Fibre : Orange et SFR montent un Yalta pour les zones moyennement denses

Mobilité

Les deux principaux opérateurs télécoms français ont signé un accord de déploiement de la fibre dans les villes moyennes. Orange avait déjà un accord similaire avec Free en juillet.

Orange et SFR viennent de boucler un accord pour le déploiement de la fibre optique au-delà du périmètre des très grandes zones urbaines (Paris et les plus grandes villes de France comme Lyon ou Marseille).
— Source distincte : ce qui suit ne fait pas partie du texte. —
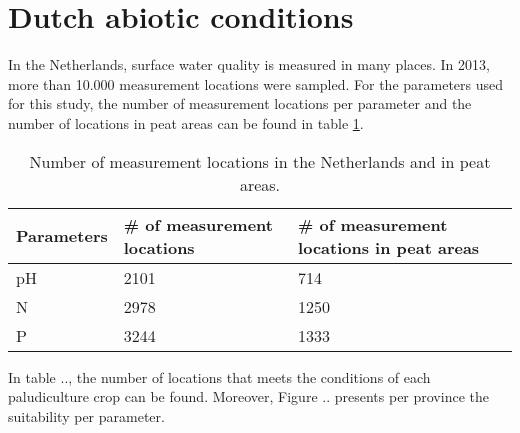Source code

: \documentclass[a4paper,12pt]{scrbook}
\begin{document}



\section{Dutch abiotic conditions}

In the Netherlands, surface water quality is measured in many places. In 2013, more than 10.000 measurement locations were sampled. For the parameters used for this study, the number of measurement locations per parameter and the number of locations in peat areas can be found in table \ref{tab:abioticmeasurements}.

\begin{table}[htbp]
\caption{Number of measurement locations in the Netherlands and in peat areas.}
\begin{center}
\begin{tabular}{|p{5cm}|p{5cm}|p{5cm}|}
\hline
Parameters & \multicolumn{1}{l|}{\# of measurement locations} & \multicolumn{1}{l|}{ \# of measurement locations in peat areas} \\ \hline
pH & 2101 & 714 \\ \hline
N & 2978 & 1250 \\ \hline
P & 3244 & 1333 \\ \hline
\end{tabular}
\end{center}
\label{tab:abioticmeasurements}
\end{table}


In table .., the number of locations that meets the conditions of each paludiculture crop can be found. Moreover, Figure .. presents per province the suitability per parameter. 

\end{document}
Le partenariat concerne donc les villes moyennement denses soit un bassin de presque 10 millions de logements. L’objectif est d’éviter les doublons de déploiements de réseaux très haut débit par les opérateurs. Pas de recoupement, pas de gâchis financier en théorie.

Dans le communiqué que l’AFP s’est procuré, la répartition entre les deux opérateurs est précisée : France Telecom – Orange prendra en charge l’équipement de 7,5 millions de foyers et SFR en réalisera 2,3 millions.

L’échéance d’investissements est précisée : si l’on prend en compte les déploiements dans les zones très denses, une proportion de 60 % des foyers français pourra potentiellement disposer de la fibre d’ici 2020.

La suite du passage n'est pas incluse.